Sunday, 16 February 2014
Columbus AB (Hyatt Regency Chicago)
Thomas W. Swetnam , University of Arizona, Tucson, AZ
Forests and communities are now extremely vulnerable to large, severe fires during droughts as a consequence of fire exclusion and other land use practices. The extent to which this vulnerability is influenced by climate and land-use remains unclear.  Multi-century case studies reveal that certain types of fire are critical for maintaining the health of forests in the Western U.S. In semi-arid pine forests of the Southwestern U.S., frequent surface fires clean out understory plants, maintain an open stand structure, and improve the resilience of these forests to severe droughts. The removal of these frequent, cool, surface fires during the 20th century by fire suppression has changed the fire-forest dynamic. Now, in the context of global warming, severe and extended droughts have turned Southwestern forests into tinderboxes that threaten homes, infrastructure, and the very forests that have attracted so many human communities to these landscapes. The expansion of the human built environment into these fire- and drought-prone forests has created a unique fire and forest management problem referred to as the Wildland Urban Interface or WUI.

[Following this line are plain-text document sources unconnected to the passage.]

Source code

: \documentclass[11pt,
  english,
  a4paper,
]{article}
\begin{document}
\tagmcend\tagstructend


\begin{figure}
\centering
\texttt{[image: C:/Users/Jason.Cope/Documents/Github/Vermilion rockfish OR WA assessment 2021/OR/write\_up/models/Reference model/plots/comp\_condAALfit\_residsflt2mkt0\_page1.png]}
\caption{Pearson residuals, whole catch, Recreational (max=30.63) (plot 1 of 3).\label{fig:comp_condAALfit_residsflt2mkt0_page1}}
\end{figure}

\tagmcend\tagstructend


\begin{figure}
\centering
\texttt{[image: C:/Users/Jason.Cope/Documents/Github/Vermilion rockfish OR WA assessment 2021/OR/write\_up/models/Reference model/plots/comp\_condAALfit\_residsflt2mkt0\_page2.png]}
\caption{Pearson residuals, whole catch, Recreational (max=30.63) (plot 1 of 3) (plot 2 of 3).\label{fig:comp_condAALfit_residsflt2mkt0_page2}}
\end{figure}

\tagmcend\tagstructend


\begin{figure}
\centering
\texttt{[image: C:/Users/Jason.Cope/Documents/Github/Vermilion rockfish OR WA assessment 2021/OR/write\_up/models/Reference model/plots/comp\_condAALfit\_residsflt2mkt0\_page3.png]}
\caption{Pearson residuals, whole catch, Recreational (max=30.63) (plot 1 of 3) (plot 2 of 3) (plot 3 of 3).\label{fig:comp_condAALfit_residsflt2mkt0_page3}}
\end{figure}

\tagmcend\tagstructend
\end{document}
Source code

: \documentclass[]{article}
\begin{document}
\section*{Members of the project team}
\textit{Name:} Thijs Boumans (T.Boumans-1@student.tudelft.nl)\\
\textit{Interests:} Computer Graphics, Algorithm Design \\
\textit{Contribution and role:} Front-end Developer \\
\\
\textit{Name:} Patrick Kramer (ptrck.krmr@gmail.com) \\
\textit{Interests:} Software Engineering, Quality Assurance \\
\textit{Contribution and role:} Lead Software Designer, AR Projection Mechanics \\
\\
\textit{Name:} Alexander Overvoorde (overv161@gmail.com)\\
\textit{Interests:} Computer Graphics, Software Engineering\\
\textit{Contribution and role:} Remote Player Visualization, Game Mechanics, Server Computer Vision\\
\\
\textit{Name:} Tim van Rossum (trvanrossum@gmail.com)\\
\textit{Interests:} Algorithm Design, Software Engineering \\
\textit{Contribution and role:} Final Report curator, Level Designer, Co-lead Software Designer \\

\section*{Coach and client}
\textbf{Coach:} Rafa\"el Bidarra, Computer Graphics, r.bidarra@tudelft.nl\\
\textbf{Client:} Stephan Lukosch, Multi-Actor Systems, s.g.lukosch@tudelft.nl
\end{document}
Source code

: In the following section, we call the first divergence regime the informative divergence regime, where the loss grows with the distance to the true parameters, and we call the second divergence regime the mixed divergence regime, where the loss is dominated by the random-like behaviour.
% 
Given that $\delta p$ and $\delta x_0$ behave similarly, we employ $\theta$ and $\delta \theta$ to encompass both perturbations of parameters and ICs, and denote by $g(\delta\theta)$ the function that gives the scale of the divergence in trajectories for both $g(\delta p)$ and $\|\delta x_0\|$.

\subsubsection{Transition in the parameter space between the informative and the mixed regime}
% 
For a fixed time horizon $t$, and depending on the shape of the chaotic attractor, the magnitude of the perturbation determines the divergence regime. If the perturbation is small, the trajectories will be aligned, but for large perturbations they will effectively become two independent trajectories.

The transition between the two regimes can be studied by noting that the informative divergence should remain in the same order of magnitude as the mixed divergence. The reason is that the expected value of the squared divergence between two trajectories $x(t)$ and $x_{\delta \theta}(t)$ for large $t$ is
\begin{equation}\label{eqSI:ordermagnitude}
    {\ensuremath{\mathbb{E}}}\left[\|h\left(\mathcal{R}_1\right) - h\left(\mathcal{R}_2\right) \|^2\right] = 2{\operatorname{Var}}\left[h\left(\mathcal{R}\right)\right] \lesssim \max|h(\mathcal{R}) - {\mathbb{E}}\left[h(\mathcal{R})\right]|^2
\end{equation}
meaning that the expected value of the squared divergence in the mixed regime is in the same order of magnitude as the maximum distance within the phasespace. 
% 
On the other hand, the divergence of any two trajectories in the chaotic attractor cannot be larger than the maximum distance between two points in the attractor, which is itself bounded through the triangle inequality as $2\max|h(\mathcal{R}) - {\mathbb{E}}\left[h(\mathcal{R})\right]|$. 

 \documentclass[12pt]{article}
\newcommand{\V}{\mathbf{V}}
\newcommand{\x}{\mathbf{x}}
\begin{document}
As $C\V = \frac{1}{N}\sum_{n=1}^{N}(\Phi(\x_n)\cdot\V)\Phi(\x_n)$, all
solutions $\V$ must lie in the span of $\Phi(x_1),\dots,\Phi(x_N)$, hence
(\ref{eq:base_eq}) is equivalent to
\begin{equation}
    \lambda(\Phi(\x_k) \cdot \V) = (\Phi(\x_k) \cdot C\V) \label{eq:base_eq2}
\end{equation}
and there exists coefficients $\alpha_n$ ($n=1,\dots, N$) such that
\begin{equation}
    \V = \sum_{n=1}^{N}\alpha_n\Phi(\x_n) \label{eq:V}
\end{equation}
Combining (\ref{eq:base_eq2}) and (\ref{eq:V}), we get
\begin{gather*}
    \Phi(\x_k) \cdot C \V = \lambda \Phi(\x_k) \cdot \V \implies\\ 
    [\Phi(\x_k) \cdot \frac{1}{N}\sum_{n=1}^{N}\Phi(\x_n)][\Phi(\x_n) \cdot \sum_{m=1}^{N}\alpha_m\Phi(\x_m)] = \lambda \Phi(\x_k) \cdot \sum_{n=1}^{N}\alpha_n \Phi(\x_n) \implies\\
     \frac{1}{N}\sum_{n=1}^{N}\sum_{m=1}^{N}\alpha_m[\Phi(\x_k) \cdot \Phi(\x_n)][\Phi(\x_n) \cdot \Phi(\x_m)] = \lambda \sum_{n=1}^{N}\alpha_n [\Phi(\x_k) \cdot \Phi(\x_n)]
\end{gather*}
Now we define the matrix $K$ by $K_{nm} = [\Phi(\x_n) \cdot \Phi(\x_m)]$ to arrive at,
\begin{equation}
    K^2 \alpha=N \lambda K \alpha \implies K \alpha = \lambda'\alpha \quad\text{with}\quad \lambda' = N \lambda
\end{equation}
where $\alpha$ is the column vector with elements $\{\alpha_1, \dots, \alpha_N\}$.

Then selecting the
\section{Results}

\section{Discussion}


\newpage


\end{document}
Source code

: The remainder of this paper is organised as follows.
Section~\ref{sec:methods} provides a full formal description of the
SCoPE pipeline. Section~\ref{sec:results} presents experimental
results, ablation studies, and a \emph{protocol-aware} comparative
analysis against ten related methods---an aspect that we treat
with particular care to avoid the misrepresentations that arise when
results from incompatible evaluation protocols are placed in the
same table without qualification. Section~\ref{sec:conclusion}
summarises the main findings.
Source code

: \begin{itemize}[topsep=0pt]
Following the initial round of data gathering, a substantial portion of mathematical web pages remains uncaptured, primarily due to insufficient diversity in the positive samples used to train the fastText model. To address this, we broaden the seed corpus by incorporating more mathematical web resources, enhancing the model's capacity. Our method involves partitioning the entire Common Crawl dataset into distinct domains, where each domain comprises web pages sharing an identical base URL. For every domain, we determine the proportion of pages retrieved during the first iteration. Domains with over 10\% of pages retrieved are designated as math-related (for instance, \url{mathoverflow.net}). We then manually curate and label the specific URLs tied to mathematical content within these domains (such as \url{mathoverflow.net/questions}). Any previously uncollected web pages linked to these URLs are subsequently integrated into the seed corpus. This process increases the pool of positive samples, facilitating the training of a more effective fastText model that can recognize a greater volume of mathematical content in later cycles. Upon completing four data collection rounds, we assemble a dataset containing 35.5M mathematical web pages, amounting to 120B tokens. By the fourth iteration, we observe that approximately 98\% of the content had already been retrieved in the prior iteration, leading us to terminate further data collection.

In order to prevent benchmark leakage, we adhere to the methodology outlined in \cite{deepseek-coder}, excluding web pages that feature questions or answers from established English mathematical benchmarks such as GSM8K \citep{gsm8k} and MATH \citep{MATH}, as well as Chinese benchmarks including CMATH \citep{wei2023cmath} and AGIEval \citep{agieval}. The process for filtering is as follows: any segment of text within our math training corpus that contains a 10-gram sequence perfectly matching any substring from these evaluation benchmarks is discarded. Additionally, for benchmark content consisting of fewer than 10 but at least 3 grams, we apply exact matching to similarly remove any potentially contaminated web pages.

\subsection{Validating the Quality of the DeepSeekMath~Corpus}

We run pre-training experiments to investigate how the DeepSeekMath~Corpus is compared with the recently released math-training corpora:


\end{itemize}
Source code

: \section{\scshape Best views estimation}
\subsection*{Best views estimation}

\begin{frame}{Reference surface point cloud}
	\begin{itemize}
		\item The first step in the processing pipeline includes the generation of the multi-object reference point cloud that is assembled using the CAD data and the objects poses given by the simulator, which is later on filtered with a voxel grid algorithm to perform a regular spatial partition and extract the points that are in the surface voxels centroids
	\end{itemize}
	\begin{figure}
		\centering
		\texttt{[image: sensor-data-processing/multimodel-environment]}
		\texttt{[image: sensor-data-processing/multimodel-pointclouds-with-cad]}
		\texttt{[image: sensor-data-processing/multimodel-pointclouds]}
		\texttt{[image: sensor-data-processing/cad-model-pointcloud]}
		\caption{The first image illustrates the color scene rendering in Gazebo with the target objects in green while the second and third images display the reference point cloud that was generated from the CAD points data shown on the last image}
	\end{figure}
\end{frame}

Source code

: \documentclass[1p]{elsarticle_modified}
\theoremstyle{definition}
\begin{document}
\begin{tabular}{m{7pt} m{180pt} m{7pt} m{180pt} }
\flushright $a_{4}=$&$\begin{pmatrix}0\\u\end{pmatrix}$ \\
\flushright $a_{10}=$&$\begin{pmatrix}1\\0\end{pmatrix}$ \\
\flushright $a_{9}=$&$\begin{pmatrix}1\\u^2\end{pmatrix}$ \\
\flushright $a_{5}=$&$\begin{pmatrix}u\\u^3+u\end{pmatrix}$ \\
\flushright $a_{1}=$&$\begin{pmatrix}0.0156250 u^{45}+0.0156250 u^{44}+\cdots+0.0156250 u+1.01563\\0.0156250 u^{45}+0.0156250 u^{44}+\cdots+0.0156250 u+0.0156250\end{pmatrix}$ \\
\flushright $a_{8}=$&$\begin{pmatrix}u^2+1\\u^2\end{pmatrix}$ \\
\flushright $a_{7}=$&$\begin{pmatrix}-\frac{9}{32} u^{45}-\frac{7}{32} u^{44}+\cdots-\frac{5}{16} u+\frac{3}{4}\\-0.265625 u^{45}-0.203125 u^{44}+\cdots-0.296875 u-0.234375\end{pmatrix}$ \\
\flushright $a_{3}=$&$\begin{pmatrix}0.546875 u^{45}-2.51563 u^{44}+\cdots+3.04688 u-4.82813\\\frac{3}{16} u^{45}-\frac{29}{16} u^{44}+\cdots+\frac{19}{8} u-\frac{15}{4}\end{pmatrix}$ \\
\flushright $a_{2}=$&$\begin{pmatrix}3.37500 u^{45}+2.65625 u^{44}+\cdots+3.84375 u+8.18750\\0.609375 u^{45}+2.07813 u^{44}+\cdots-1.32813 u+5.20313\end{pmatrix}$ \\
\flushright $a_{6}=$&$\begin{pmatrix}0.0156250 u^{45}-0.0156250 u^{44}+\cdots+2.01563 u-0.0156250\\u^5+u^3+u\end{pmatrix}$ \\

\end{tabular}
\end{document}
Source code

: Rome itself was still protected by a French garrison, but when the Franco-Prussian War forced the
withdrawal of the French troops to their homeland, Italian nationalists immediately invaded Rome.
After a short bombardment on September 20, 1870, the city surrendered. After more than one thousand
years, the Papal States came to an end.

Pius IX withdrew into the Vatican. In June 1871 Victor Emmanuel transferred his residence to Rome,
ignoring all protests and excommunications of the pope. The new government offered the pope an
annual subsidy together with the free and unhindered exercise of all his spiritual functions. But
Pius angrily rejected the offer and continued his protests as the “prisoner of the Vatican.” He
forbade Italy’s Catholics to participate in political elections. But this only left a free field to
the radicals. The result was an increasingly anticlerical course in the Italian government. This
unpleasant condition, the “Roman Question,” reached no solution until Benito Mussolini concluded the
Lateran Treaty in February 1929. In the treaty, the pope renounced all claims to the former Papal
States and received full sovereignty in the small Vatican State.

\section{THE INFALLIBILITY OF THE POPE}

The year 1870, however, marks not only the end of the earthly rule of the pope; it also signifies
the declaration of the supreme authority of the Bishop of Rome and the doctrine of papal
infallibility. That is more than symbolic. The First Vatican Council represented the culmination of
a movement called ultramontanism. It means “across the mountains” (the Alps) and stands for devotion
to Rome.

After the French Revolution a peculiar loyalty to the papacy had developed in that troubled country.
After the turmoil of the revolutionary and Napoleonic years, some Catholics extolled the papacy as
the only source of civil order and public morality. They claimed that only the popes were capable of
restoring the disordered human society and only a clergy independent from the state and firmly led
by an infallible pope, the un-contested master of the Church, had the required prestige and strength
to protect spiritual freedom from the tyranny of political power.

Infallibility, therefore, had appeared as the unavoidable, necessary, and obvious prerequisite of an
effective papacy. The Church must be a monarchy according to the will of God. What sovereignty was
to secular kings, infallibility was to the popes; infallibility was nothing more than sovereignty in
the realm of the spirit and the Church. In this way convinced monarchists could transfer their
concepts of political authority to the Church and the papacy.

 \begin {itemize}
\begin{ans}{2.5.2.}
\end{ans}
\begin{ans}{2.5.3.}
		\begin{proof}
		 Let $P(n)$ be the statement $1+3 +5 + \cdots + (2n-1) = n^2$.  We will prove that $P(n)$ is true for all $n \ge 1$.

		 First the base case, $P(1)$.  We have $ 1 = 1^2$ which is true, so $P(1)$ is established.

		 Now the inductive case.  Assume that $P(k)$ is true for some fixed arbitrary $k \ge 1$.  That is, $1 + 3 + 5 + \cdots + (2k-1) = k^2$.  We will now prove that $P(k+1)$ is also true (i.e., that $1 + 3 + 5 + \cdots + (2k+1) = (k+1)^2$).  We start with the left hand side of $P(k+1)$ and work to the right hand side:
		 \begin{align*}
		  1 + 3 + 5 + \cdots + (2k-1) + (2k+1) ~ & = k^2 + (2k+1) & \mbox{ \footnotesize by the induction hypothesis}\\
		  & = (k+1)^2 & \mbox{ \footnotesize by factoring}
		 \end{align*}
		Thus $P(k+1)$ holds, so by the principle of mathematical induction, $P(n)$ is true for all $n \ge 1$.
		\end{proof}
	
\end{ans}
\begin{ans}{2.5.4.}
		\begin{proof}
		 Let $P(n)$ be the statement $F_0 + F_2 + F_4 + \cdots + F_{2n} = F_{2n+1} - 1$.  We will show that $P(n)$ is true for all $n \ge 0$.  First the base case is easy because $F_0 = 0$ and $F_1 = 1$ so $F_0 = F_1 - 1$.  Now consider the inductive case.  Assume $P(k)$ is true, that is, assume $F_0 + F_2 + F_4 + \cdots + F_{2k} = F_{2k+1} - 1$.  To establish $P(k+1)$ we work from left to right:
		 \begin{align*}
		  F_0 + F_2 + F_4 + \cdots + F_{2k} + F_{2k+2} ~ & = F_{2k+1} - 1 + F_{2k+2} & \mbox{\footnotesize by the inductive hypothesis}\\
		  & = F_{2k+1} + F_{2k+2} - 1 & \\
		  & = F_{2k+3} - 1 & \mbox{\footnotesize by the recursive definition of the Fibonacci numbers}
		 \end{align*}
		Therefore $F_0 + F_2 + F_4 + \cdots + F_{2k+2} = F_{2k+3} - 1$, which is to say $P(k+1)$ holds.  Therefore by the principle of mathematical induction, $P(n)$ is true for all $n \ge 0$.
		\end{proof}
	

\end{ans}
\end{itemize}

Just as paleo-records have illuminated the dynamics of forest fire regimes and their relationship to climate, we look to the past through interdisciplinary socio-ecological research to understand the climate vulnerabilities of human and ecological communities at the WUI. Many of these landscapes were home to agricultural populations for centuries before Euroamerican colonization, seemingly without creating climate vulnerabilities that we are currently experiencing. In the southwestern Jemez Mountains in particular, more than 8,000 Ancestral Jemez villagers lived at population densities equivalent to the modern WUI for at least three centuries, through several severe droughts. We have brought together the insights of archaeology, dendrochronology, paleoecology, traditional ecological knowledge, and dynamic computer simulations to investigate the complex, long-term couplings of forest ecosystems, fire regimes, climate change, and human communities in the Ancestral Jemez landscape. This interdisciplinary research focuses on evaluating whether or not particular fire-forest-society relationships can enhance or erode the resilience of these fire-adapted forests. Our ongoing research addresses this question at multiple scales from the daily lived environment of the human communities, across their agricultural landscape, and beyond to encompass a mosaic of humanized, coupled human-natural, and natural landscape patches.